(Stored data entries)
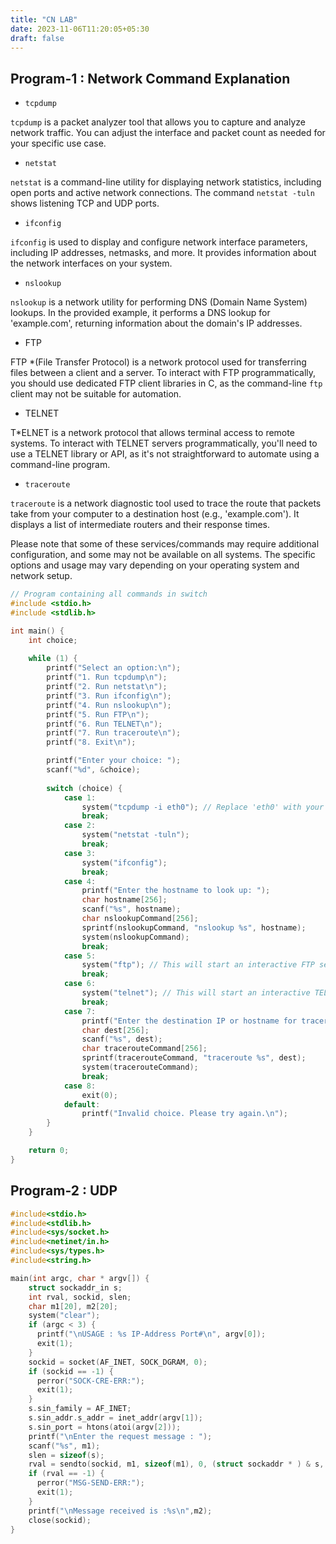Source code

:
 ```yaml
---
title: "CN LAB"
date: 2023-11-06T11:20:05+05:30
draft: false
---
```

## Program-1 : Network Command Explanation

* `tcpdump`

`tcpdump` is a packet analyzer tool that allows you to capture and analyze network traffic. You can adjust the interface and packet count as needed for your specific use case.

* `netstat`

`netstat` is a command-line utility for displaying network statistics, including open ports and active network connections. The command `netstat -tuln` shows listening TCP and UDP ports.

* `ifconfig`

`ifconfig` is used to display and configure network interface parameters, including IP addresses, netmasks, and more. It provides information about the network interfaces on your system.

* `nslookup`

`nslookup` is a network utility for performing DNS (Domain Name System) lookups. In the provided example, it performs a DNS lookup for 'example.com', returning information about the domain's IP addresses.

* FTP

FTP *(File Transfer Protocol) is a network protocol used for transferring files between a client and a server. To interact with FTP programmatically, you should use dedicated FTP client libraries in C, as the command-line `ftp` client may not be suitable for automation.

* TELNET

T*ELNET is a network protocol that allows terminal access to remote systems. To interact with TELNET servers programmatically, you'll need to use a TELNET library or API, as it's not straightforward to automate using a command-line program.

* `traceroute`

`traceroute` is a network diagnostic tool used to trace the route that packets take from your computer to a destination host (e.g., 'example.com'). It displays a list of intermediate routers and their response times.

Please note that some of these services/commands may require additional configuration, and some may not be available on all systems. The specific options and usage may vary depending on your operating system and network setup.


```c
// Program containing all commands in switch 
#include <stdio.h>
#include <stdlib.h>

int main() {
    int choice;
    
    while (1) {
        printf("Select an option:\n");
        printf("1. Run tcpdump\n");
        printf("2. Run netstat\n");
        printf("3. Run ifconfig\n");
        printf("4. Run nslookup\n");
        printf("5. Run FTP\n");
        printf("6. Run TELNET\n");
        printf("7. Run traceroute\n");
        printf("8. Exit\n");

        printf("Enter your choice: ");
        scanf("%d", &choice);
        
        switch (choice) {
            case 1:
                system("tcpdump -i eth0"); // Replace 'eth0' with your network interface
                break;
            case 2:
                system("netstat -tuln");
                break;
            case 3:
                system("ifconfig");
                break;
            case 4:
                printf("Enter the hostname to look up: ");
                char hostname[256];
                scanf("%s", hostname);
                char nslookupCommand[256];
                sprintf(nslookupCommand, "nslookup %s", hostname);
                system(nslookupCommand);
                break;
            case 5:
                system("ftp"); // This will start an interactive FTP session
                break;
            case 6:
                system("telnet"); // This will start an interactive TELNET session
                break;
            case 7:
                printf("Enter the destination IP or hostname for traceroute: ");
                char dest[256];
                scanf("%s", dest);
                char tracerouteCommand[256];
                sprintf(tracerouteCommand, "traceroute %s", dest);
                system(tracerouteCommand);
                break;
            case 8:
                exit(0);
            default:
                printf("Invalid choice. Please try again.\n");
        }
    }

    return 0;
}
```

## Program-2 : UDP
```c
#include<stdio.h>
#include<stdlib.h>
#include<sys/socket.h>
#include<netinet/in.h>
#include<sys/types.h>
#include<string.h>

main(int argc, char * argv[]) {
    struct sockaddr_in s;
    int rval, sockid, slen;
    char m1[20], m2[20];
    system("clear");
    if (argc < 3) {
      printf("\nUSAGE : %s IP-Address Port#\n", argv[0]);
      exit(1);
    }
    sockid = socket(AF_INET, SOCK_DGRAM, 0);
    if (sockid == -1) {
      perror("SOCK-CRE-ERR:");
      exit(1);
    }
    s.sin_family = AF_INET;
    s.sin_addr.s_addr = inet_addr(argv[1]);
    s.sin_port = htons(atoi(argv[2]));
    printf("\nEnter the request message : ");
    scanf("%s", m1);
    slen = sizeof(s);
    rval = sendto(sockid, m1, sizeof(m1), 0, (struct sockaddr * ) & s, slen);
    if (rval == -1) {
      perror("MSG-SEND-ERR:");
      exit(1);
    }
	printf("\nMessage received is :%s\n",m2);
	close(sockid);
}
```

Work required: All of the lines above must be printed again exactly, and no picture may appear in the copy.

Written answer:
Source code

:
 ```yaml
---
title: "CN LAB"
date: 2023-11-06T11:20:05+05:30
draft: false
---
```

## Program-1 : Network Command Explanation

* `tcpdump`

`tcpdump` is a packet analyzer tool that allows you to capture and analyze network traffic. You can adjust the interface and packet count as needed for your specific use case.

* `netstat`

`netstat` is a command-line utility for displaying network statistics, including open ports and active network connections. The command `netstat -tuln` shows listening TCP and UDP ports.

* `ifconfig`

`ifconfig` is used to display and configure network interface parameters, including IP addresses, netmasks, and more. It provides information about the network interfaces on your system.

* `nslookup`

`nslookup` is a network utility for performing DNS (Domain Name System) lookups. In the provided example, it performs a DNS lookup for 'example.com', returning information about the domain's IP addresses.

* FTP

FTP *(File Transfer Protocol) is a network protocol used for transferring files between a client and a server. To interact with FTP programmatically, you should use dedicated FTP client libraries in C, as the command-line `ftp` client may not be suitable for automation.

* TELNET

T*ELNET is a network protocol that allows terminal access to remote systems. To interact with TELNET servers programmatically, you'll need to use a TELNET library or API, as it's not straightforward to automate using a command-line program.

* `traceroute`

`traceroute` is a network diagnostic tool used to trace the route that packets take from your computer to a destination host (e.g., 'example.com'). It displays a list of intermediate routers and their response times.

Please note that some of these services/commands may require additional configuration, and some may not be available on all systems. The specific options and usage may vary depending on your operating system and network setup.


```c
// Program containing all commands in switch 
#include <stdio.h>
#include <stdlib.h>

int main() {
    int choice;
    
    while (1) {
        printf("Select an option:\n");
        printf("1. Run tcpdump\n");
        printf("2. Run netstat\n");
        printf("3. Run ifconfig\n");
        printf("4. Run nslookup\n");
        printf("5. Run FTP\n");
        printf("6. Run TELNET\n");
        printf("7. Run traceroute\n");
        printf("8. Exit\n");

        printf("Enter your choice: ");
        scanf("%d", &choice);
        
        switch (choice) {
            case 1:
                system("tcpdump -i eth0"); // Replace 'eth0' with your network interface
                break;
            case 2:
                system("netstat -tuln");
                break;
            case 3:
                system("ifconfig");
                break;
            case 4:
                printf("Enter the hostname to look up: ");
                char hostname[256];
                scanf("%s", hostname);
                char nslookupCommand[256];
                sprintf(nslookupCommand, "nslookup %s", hostname);
                system(nslookupCommand);
                break;
            case 5:
                system("ftp"); // This will start an interactive FTP session
                break;
            case 6:
                system("telnet"); // This will start an interactive TELNET session
                break;
            case 7:
                printf("Enter the destination IP or hostname for traceroute: ");
                char dest[256];
                scanf("%s", dest);
                char tracerouteCommand[256];
                sprintf(tracerouteCommand, "traceroute %s", dest);
                system(tracerouteCommand);
                break;
            case 8:
                exit(0);
            default:
                printf("Invalid choice. Please try again.\n");
        }
    }

    return 0;
}
```

## Program-2 : UDP
```c
#include<stdio.h>
#include<stdlib.h>
#include<sys/socket.h>
#include<netinet/in.h>
#include<sys/types.h>
#include<string.h>

main(int argc, char * argv[]) {
    struct sockaddr_in s;
    int rval, sockid, slen;
    char m1[20], m2[20];
    system("clear");
    if (argc < 3) {
      printf("\nUSAGE : %s IP-Address Port#\n", argv[0]);
      exit(1);
    }
    sockid = socket(AF_INET, SOCK_DGRAM, 0);
    if (sockid == -1) {
      perror("SOCK-CRE-ERR:");
      exit(1);
    }
    s.sin_family = AF_INET;
    s.sin_addr.s_addr = inet_addr(argv[1]);
    s.sin_port = htons(atoi(argv[2]));
    printf("\nEnter the request message : ");
    scanf("%s", m1);
    slen = sizeof(s);
    rval = sendto(sockid, m1, sizeof(m1), 0, (struct sockaddr * ) & s, slen);
    if (rval == -1) {
      perror("MSG-SEND-ERR:");
      exit(1);
    }
	printf("\nMessage received is :%s\n",m2);
	close(sockid);
}
```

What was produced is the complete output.